* _YOUR TASK_
A single number is the answer: the count of lines in these records with "tools" in them.
>>>>>
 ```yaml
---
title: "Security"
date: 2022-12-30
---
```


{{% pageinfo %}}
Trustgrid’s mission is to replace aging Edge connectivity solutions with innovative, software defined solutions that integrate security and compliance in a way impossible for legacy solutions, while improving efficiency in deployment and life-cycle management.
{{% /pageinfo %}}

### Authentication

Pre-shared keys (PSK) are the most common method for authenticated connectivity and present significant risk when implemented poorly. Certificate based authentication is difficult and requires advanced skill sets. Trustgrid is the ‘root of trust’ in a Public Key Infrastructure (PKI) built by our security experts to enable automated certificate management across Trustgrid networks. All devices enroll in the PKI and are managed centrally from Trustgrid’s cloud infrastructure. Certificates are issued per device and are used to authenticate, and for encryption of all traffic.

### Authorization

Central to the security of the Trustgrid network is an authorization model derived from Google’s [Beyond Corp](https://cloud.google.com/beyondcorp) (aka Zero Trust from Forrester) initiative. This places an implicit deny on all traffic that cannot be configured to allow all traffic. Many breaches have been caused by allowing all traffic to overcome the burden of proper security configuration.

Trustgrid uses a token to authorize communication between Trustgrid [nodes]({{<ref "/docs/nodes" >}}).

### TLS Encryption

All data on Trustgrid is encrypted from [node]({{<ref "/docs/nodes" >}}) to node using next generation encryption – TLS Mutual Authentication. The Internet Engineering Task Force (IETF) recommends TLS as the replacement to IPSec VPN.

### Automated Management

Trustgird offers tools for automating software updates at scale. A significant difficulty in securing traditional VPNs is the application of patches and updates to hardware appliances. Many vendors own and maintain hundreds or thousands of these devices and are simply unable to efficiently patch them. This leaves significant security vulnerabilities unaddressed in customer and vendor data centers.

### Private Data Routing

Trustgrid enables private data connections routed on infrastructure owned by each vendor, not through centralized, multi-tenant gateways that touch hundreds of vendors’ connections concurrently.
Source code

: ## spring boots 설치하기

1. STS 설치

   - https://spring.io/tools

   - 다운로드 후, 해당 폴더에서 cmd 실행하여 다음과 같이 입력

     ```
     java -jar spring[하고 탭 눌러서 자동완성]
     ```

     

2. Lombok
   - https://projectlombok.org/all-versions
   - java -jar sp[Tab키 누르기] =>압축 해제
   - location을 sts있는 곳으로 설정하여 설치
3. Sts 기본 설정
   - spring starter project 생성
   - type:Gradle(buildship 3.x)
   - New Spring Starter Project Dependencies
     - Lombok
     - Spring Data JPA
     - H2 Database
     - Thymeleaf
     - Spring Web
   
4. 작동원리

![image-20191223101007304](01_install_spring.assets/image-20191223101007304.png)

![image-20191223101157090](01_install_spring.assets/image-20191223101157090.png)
<<<<<
* _RESULT OF THIS EXERCISE_
2